While DP and Greedy share the optimal substructure property, DP is essentially "smart brute force", where you define the subproblems and check all transitions to find the best one. In Greedy, however, you have to rigorously prove that ignoring all other choices and taking just one specific path works every single time. This takes the difficulty one notch up from DP.
The idea behind DP is the same everywhere, gather enough observations to define your subproblems, transitions, and base cases. This same idea is explored in a lot of diverse places—there is DP on bitmasks, trees, digits, ranges and On and on.., but there are not many discussions on Greedy. To fill this gap, I would like to discuss a lot of problems and proofs to capture the essence of how to prove Greedy solutions.
Idea
To prove a greedy solution, the arguments are almost always Proof by Contradiction or Induction. The argument goes like this: let's assume a greedy solution $$$G$$$ and a magical optimal solution $$$O$$$ that doesn't follow the greedy choices. Then, given our observations, we prove that either $$$G$$$ performs no worse than $$$O$$$, or that given the constraints, the final solution produced by both strategies will look exactly the same. On the flip side, among many greedy choices, to disprove one, the easiest way is to find a counter-example.

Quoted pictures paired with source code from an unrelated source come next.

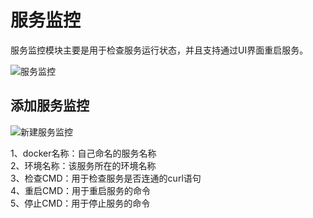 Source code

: # 服务监控

服务监控模块主要是用于检查服务运行状态，并且支持通过UI界面重启服务。

![服务监控](https://res.cloudinary.com/dqhbr3uh3/image/upload/v1600598805/%E6%9C%8D%E5%8A%A1%E7%9B%91%E6%8E%A7_uijoh5.png)

## 添加服务监控

![新建服务监控](https://res.cloudinary.com/dqhbr3uh3/image/upload/v1600654064/%E7%9B%91%E6%8E%A71_j34j3e.png)

1、docker名称：自己命名的服务名称  
2、环境名称：该服务所在的环境名称  
3、检查CMD：用于检查服务是否连通的curl语句  
4、重启CMD：用于重启服务的命令  
5、停止CMD：用于停止服务的命令  
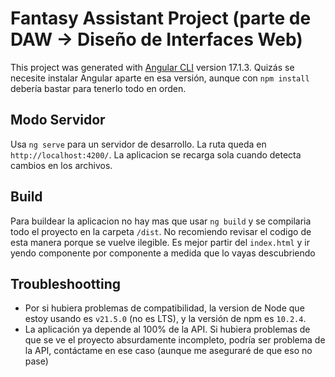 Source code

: # Fantasy Assistant Project (parte de DAW -> Diseño de Interfaces Web)

This project was generated with [Angular CLI](https://github.com/angular/angular-cli) version 17.1.3. Quizás se necesite instalar Angular aparte en esa versión, aunque con `npm install` debería bastar para tenerlo todo en orden. 

## Modo Servidor
Usa `ng serve` para un servidor de desarrollo. La ruta queda en `http://localhost:4200/`. La aplicacion se recarga sola cuando detecta cambios en los archivos.

## Build
Para buildear la aplicacion no hay mas que usar `ng build` y se compilaria todo el proyecto en la carpeta `/dist`. No recomiendo revisar el codigo de esta manera porque se vuelve ilegible. Es mejor partir del `index.html` y ir yendo componente por componente a medida que lo vayas descubriendo

## Troubleshootting
- Por si hubiera problemas de compatibilidad, la version de Node que estoy usando es `v21.5.0` (no es LTS), y la versión de npm es `10.2.4`.
- La aplicación ya depende al 100% de la API. Si hubiera problemas de que se ve el proyecto absurdamente incompleto, podría ser problema de la API, contáctame en ese caso (aunque me aseguraré de que eso no pase)
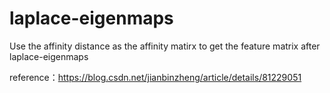 # laplace-eigenmaps

Use the affinity distance as the affinity matirx to get the feature matrix after laplace-eigenmaps

reference：https://blog.csdn.net/jianbinzheng/article/details/81229051
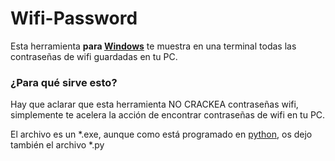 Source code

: # Wifi-Password

Esta herramienta **para [Windows](https://microsoft.com/es-es/windows)** te muestra en una terminal todas las contraseñas de wifi guardadas en tu PC.

### ¿Para qué sirve esto?

Hay que aclarar que esta herramienta NO CRACKEA contraseñas wifi, simplemente te acelera la acción de encontrar contraseñas de wifi en tu PC.

El archivo es un *.exe, aunque como está programado en [python](https://python.org), os dejo también el archivo *.py
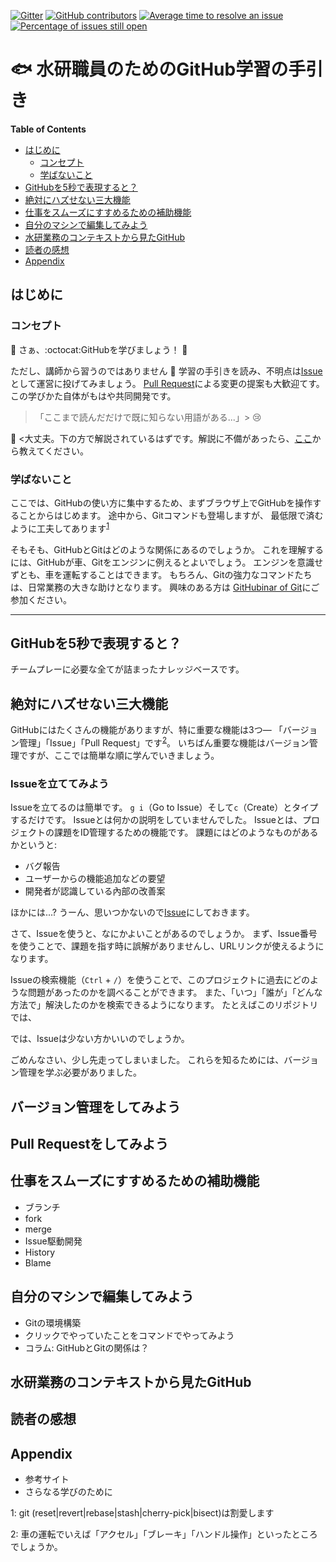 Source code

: [![Gitter](https://badges.gitter.im/fra-dev-ops-bu/community.svg)](https://gitter.im/fra-dev-ops-bu/community?utm_source=badge&utm_medium=badge&utm_campaign=pr-badge)
[![GitHub contributors](https://img.shields.io/github/contributors/fra-dev-ops-bu/githubinar_github.svg)](https://GitHub.com/fra-dev-ops-bu/githubinar_github/graphs/contributors/)
[![Average time to resolve an issue](http://isitmaintained.com/badge/resolution/fra-dev-ops-bu/githubinar_github.svg)](http://isitmaintained.com/project/fra-dev-ops-bu/githubinar_github "Average time to resolve an issue")
[![Percentage of issues still open](http://isitmaintained.com/badge/open/fra-dev-ops-bu/githubinar_github.svg)](http://isitmaintained.com/project/fra-dev-ops-bu/githubinar_github "Percentage of issues still open")


# :fish: 水研職員のためのGitHub学習の手引き

<!-- START doctoc generated TOC please keep comment here to allow auto update -->
<!-- DON'T EDIT THIS SECTION, INSTEAD RE-RUN doctoc TO UPDATE -->
**Table of Contents**

- [はじめに](#%E3%81%AF%E3%81%98%E3%82%81%E3%81%AB)
  - [コンセプト](#%E3%82%B3%E3%83%B3%E3%82%BB%E3%83%97%E3%83%88)
  - [学ばないこと](#%E5%AD%A6%E3%81%B0%E3%81%AA%E3%81%84%E3%81%93%E3%81%A8)
- [GitHubを5秒で表現すると？](#github%E3%82%925%E7%A7%92%E3%81%A7%E8%A1%A8%E7%8F%BE%E3%81%99%E3%82%8B%E3%81%A8)
- [絶対にハズせない三大機能](#%E7%B5%B6%E5%AF%BE%E3%81%AB%E3%83%8F%E3%82%BA%E3%81%9B%E3%81%AA%E3%81%84%E4%B8%89%E5%A4%A7%E6%A9%9F%E8%83%BD)
- [仕事をスムーズにすすめるための補助機能](#%E4%BB%95%E4%BA%8B%E3%82%92%E3%82%B9%E3%83%A0%E3%83%BC%E3%82%BA%E3%81%AB%E3%81%99%E3%81%99%E3%82%81%E3%82%8B%E3%81%9F%E3%82%81%E3%81%AE%E8%A3%9C%E5%8A%A9%E6%A9%9F%E8%83%BD)
- [自分のマシンで編集してみよう](#%E8%87%AA%E5%88%86%E3%81%AE%E3%83%9E%E3%82%B7%E3%83%B3%E3%81%A7%E7%B7%A8%E9%9B%86%E3%81%97%E3%81%A6%E3%81%BF%E3%82%88%E3%81%86)
- [水研業務のコンテキストから見たGitHub](#%E6%B0%B4%E7%A0%94%E6%A5%AD%E5%8B%99%E3%81%AE%E3%82%B3%E3%83%B3%E3%83%86%E3%82%AD%E3%82%B9%E3%83%88%E3%81%8B%E3%82%89%E8%A6%8B%E3%81%9Fgithub)
- [読者の感想](#%E8%AA%AD%E8%80%85%E3%81%AE%E6%84%9F%E6%83%B3)
- [Appendix](#appendix)

<!-- END doctoc generated TOC please keep comment here to allow auto update -->

## はじめに

### コンセプト
:tada: さぁ、:octocat:GitHubを学びましょう！ :tada:

ただし、講師から習うのではありません :no_good:
学習の手引きを読み、不明点は[Issue](https://github.com/fra-dev-ops-bu/githubinar_github/issues/new)として運営に投げてみましょう。
[Pull Request](https://github.com/fra-dev-ops-bu/githubinar_github/compare)による変更の提案も大歓迎てす。
この学びかた自体がもはや共同開発です。

> 「ここまで読んだだけで既に知らない用語がある...」> :cry:

:man_dancing: <大丈夫。下の方で解説されているはずです。解説に不備があったら、[ここ](https://github.com/fra-dev-ops-bu/githubinar_github/issues/new)から教えてください。

### 学ばないこと

ここでは、GitHubの使い方に集中するため、まずブラウザ上でGitHubを操作することからはじめます。
途中から、Gitコマンドも登場しますが、
最低限で済むように工夫してあります<sup>[1](#gitcommand)</sup>




そもそも、GitHubとGitはどのような関係にあるのでしょうか。
これを理解するには、GitHubが車、Gitをエンジンに例えるとよいでしょう。
エンジンを意識せずとも、車を運転することはできます。
もちろん、Gitの強力なコマンドたちは、日常業務の大きな助けとなります。
興味のある方は [GitHubinar of Git](https://github.com/fra-dev-ops-bu/githubinar_git)にご参加ください。

<hr>

## GitHubを5秒で表現すると？

チームプレーに必要な全てが詰まったナレッジベースです。

## 絶対にハズせない三大機能

GitHubにはたくさんの機能がありますが、特に重要な機能は3つ&mdash;
「バージョン管理」「Issue」「Pull Request」です<sup>[2](#bigthree)</sup>。
いちばん重要な機能はバージョン管理ですが、ここでは簡単な順に学んでいきましょう。

### Issueを立ててみよう
Issueを立てるのは簡単です。
`g i`（Go to Issue）そして`c`（Create）とタイプするだけです。
Issueとは何かの説明をしていませんでした。
Issueとは、プロジェクトの課題をID管理するための機能です。
課題にはどのようなものがあるかというと:

- バグ報告
- ユーザーからの機能追加などの要望
- 開発者が認識している內部の改善案

ほかには...?
うーん、思いつかないので[Issue](https://github.com/fra-dev-ops-bu/githubinar_github/issues/8)にしておきます。

さて、Issueを使うと、なにかよいことがあるのでしょうか。
まず、Issue番号を使うことで、課題を指す時に誤解がありませんし、URLリンクが使えるようになります。

Issueの検索機能（`Ctrl` + `/`）を使うことで、このプロジェクトに過去にどのような問題があったのかを調べることができます。
また、「いつ」「誰が」「どんな方法で」解決したのかを検索できるようになります。
たとえばこのリポジトリでは、

では、Issueは少ない方かいいのでしょうか。


ごめんなさい、少し先走ってしまいました。
これらを知るためには、バージョン管理を学ぶ必要がありました。

## バージョン管理をしてみよう

## Pull Requestをしてみよう

## 仕事をスムーズにすすめるための補助機能
  - ブランチ
  - fork
  - merge
  - Issue駆動開発
  - History
  - Blame
## 自分のマシンで編集してみよう
  - Gitの環境構築
  - クリックでやっていたことをコマンドでやってみよう
  - コラム: GitHubとGitの関係は？ 
## 水研業務のコンテキストから見たGitHub
## 読者の感想
## Appendix
  - 参考サイト
  - さらなる学びのために

<a name="gitcommand">1</a>: git (reset|revert|rebase|stash|cherry-pick|bisect)は割愛します

<a name="bigthree">2</a>: 車の運転でいえば「アクセル」「ブレーキ」「ハンドル操作」といったところでしょうか。
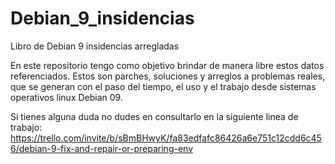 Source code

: # Debian_9_insidencias
Libro de Debian 9 insidencias arregladas

En este repositorio tengo como objetivo brindar de manera libre estos datos referenciados.
Estos son parches, soluciones y arreglos a problemas reales, que se generan con el paso del tiempo, el uso y el trabajo desde sistemas operativos linux Debian 09.

Si tienes alguna duda no dudes en consultarlo en la siguiente linea de trabajo: https://trello.com/invite/b/sBmBHwyK/fa83edfafc86426a6e751c12cdd6c456/debian-9-fix-and-repair-or-preparing-env
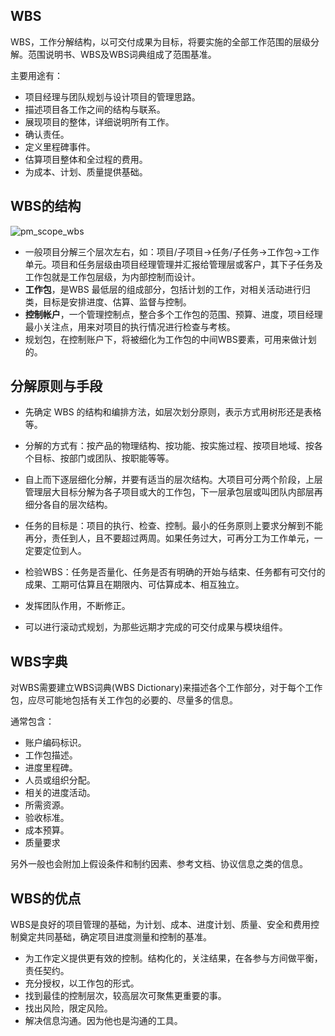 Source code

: ## WBS

WBS，工作分解结构，以可交付成果为目标，将要实施的全部工作范围的层级分解。范围说明书、WBS及WBS词典组成了范围基准。

主要用途有：

- 项目经理与团队规划与设计项目的管理思路。
- 描述项目各工作之间的结构与联系。
- 展现项目的整体，详细说明所有工作。
- 确认责任。
- 定义里程碑事件。
- 估算项目整体和全过程的费用。
- 为成本、计划、质量提供基础。

## WBS的结构

![pm_scope_wbs](D:\workspace\book\techworld\manage\pm\pm_scope_wbs.png)

- 一般项目分解三个层次左右，如：项目/子项目->任务/子任务->工作包->工作单元。项目和任务层级由项目经理管理并汇报给管理层或客户，其下子任务及工作包就是工作包层级，为内部控制而设计。
- **工作包**，是WBS 最低层的组成部分，包括计划的工作，对相关活动进行归类，目标是安排进度、估算、监督与控制。
- **控制帐户**，一个管理控制点，整合多个工作包的范围、预算、进度，项目经理最小关注点，用来对项目的执行情况进行检查与考核。
- 规划包，在控制账户下，将被细化为工作包的中间WBS要素，可用来做计划的。

## 分解原则与手段

- 先确定 WBS 的结构和编排方法，如层次划分原则，表示方式用树形还是表格等。
- 分解的方式有：按产品的物理结构、按功能、按实施过程、按项目地域、按各个目标、按部门或团队、按职能等等。
- 自上而下逐层细化分解，并要有适当的层次结构。大项目可分两个阶段，上层管理层大目标分解为各子项目或大的工作包，下一层承包层或叫团队内部层再细分各自的层次结构。

- 任务的目标是：项目的执行、检查、控制。最小的任务原则上要求分解到不能再分，责任到人，且不要超过两周。如果任务过大，可再分工为工作单元，一定要定位到人。

- 检验WBS：任务是否量化、任务是否有明确的开始与结束、任务都有可交付的成果、工期可估算且在期限内、可估算成本、相互独立。
- 发挥团队作用，不断修正。
- 可以进行滚动式规划，为那些远期才完成的可交付成果与模块组件。

## WBS字典

对WBS需要建立WBS词典(WBS Dictionary)来描述各个工作部分，对于每个工作包，应尽可能地包括有关工作包的必要的、尽量多的信息。

通常包含：

- 账户编码标识。
- 工作包描述。
- 进度里程碑。
- 人员或组织分配。
- 相关的进度活动。
- 所需资源。
- 验收标准。
- 成本预算。
- 质量要求

另外一般也会附加上假设条件和制约因素、参考文档、协议信息之类的信息。

## WBS的优点

WBS是良好的项目管理的基础，为计划、成本、进度计划、质量、安全和费用控制奠定共同基础，确定项目进度测量和控制的基准。

- 为工作定义提供更有效的控制。结构化的，关注结果，在各参与方间做平衡，责任契约。
- 充分授权，以工作包的形式。
- 找到最佳的控制层次，较高层次可聚焦更重要的事。
- 找出风险，限定风险。
- 解决信息沟通。因为他也是沟通的工具。

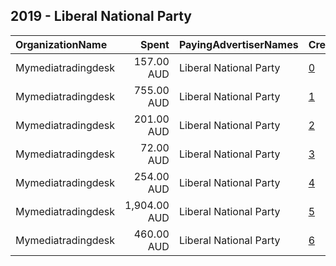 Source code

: ## 2019 - Liberal National Party 
|OrganizationName|Spent|PayingAdvertiserNames|CreativeUrls|Impressions|Genders|AgeBrackets|CountryCodes|BillingAddresses|CandidateBallotInformation|
|:---|---:|:---|:---|---:|:---|:---|:---|:---|:---|
|Mymediatradingdesk|157.00 AUD|Liberal National Party|[0](https://www.snap.com/political-ads/asset/6059477af3247b6fcb39ee6a8495a49f9756937a8ee42e0531b12cdae8041d22?mediaType=mp4)|39,631||18+|australia|AU||
|Mymediatradingdesk|755.00 AUD|Liberal National Party|[1](https://www.snap.com/political-ads/asset/6059477af3247b6fcb39ee6a8495a49f9756937a8ee42e0531b12cdae8041d22?mediaType=mp4)|182,992||18+|australia|AU||
|Mymediatradingdesk|201.00 AUD|Liberal National Party|[2](https://www.snap.com/political-ads/asset/6059477af3247b6fcb39ee6a8495a49f9756937a8ee42e0531b12cdae8041d22?mediaType=mp4)|53,275||18+|australia|AU||
|Mymediatradingdesk|72.00 AUD|Liberal National Party|[3](https://www.snap.com/political-ads/asset/9e95326f1a42f9fd2f2e34e7cb0dfa844af159b9c04958a260c8e86a4ad73e70?mediaType=mp4)|19,059||18+|australia|AU||
|Mymediatradingdesk|254.00 AUD|Liberal National Party|[4](https://www.snap.com/political-ads/asset/393d732b7511f5e6fe7839432f538241172ad3a9fe70d56145ad1974d9394294?mediaType=mp4)|68,524||18+|australia|AU||
|Mymediatradingdesk|1,904.00 AUD|Liberal National Party|[5](https://www.snap.com/political-ads/asset/393d732b7511f5e6fe7839432f538241172ad3a9fe70d56145ad1974d9394294?mediaType=mp4)|387,357||18+|australia|AU||
|Mymediatradingdesk|460.00 AUD|Liberal National Party|[6](https://www.snap.com/political-ads/asset/fee78f3fc9cf83f4fbf651e67340b397ca3c2a90fb8aa8b4e73ed491432ddba1?mediaType=mp4)|106,781||18+|australia|AU||
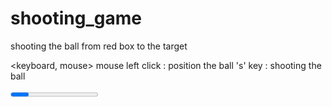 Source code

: # shooting_game

<Description>
shooting the ball from red box to the target

<keyboard, mouse>
mouse left click : position the ball
's' key : shooting the ball

<progress>
- initial commit -
end part : bgm, hp bar, background, shooting system
what left : how many balls left, gameover, blocked by wall, change background, change target's, wall's, ball's texture, add 2 ~ 3 bgm more,
            change red box, add item

- second commit -
end part : how many balls left, gameover, blocked by wall, change red box to slingshot, title, stop button
what left : change game's difficulty, map diversity
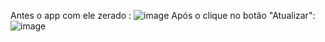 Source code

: 
Antes o app com ele zerado : ![image](https://github.com/user-attachments/assets/288f9ee8-1b58-440c-88be-7d7c74e4bd5f)
Após o clique no botão "Atualizar": ![image](https://github.com/user-attachments/assets/14430972-d8e0-4518-abde-35c179ff6278)
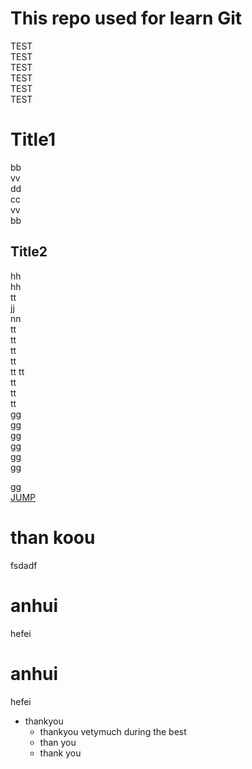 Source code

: # This repo used for learn Git
TEST  
TEST  
TEST  
TEST  
TEST  
TEST  
# Title1  
bb  
vv  
dd  
cc  
vv  
bb  
## Title2  
hh  
hh  
tt  
jj  
nn  
tt  
tt  
tt  
tt  
tt 
tt  
tt  
tt  
tt  
gg  
gg  
gg  
gg  
gg  
gg 

gg  
[JUMP](#title1)  
# than koou 
fsdadf


# anhui
hefei  
# anhui 
hefei  
* thankyou  
  * thankyou vetymuch      during the best
  * than    you  
   * thank                you


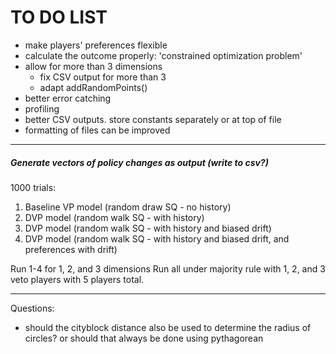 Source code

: # TO DO LIST
* make players' preferences flexible
* calculate the outcome properly: 'constrained optimization problem'
* allow for more than 3 dimensions
	* fix CSV output for more than 3
	* adapt addRandomPoints()
* better error catching
* profiling
* better CSV outputs. store constants separately or at top of file
* formatting of files can be improved

-------------------------------------

##### Generate vectors of policy changes as output (write to csv?)
1000 trials:
1. Baseline VP model (random draw SQ - no history)
2. DVP model (random walk SQ - with history)
3. DVP model (random walk SQ - with history and biased drift)
4. DVP model (random walk SQ - with history and biased drift, and preferences with drift)

Run 1-4 for 1, 2, and 3 dimensions
Run all under majority rule with 1, 2, and 3 veto players with 5 players total.


-------------------------------------

Questions:
* should the cityblock distance also be used to determine the radius of circles? or should that always be done using pythagorean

Below, I have listed links to various problems and discussed the greedy ideas they use, along with some common greedy examples. Sometimes Greedy seems obvious and intuitive, but I encourage you to try forming a rigorous argument while proving the problems mentioned below.
Problems
Basic problems
Try to come up with formal arguments to get the hang of it. Basic doesn't always mean easy.
P1. I have $$$n$$$ items and a knapsack of capacity $$$W$$$. The $$$i$$$-th item has value $$$v_i$$$ and weight $$$w_i$$$. I am allowed to take fractions of items. Find the strategy that maximizes the total value.
HintImagine a scenario where all items have unit weights $$$w = \begin{Bmatrix} 1,1,1,\cdots,1 \end{Bmatrix} $$$ and but arbitrary value array $$$v$$$ .
Similarly, what if we have all unit values $$$v = \begin{Bmatrix} 1,1,\cdots,1 \end{Bmatrix} $$$ and arbitrary weights.
How should we fill the knapsack in these cases? Can we convert the original problem to look like this?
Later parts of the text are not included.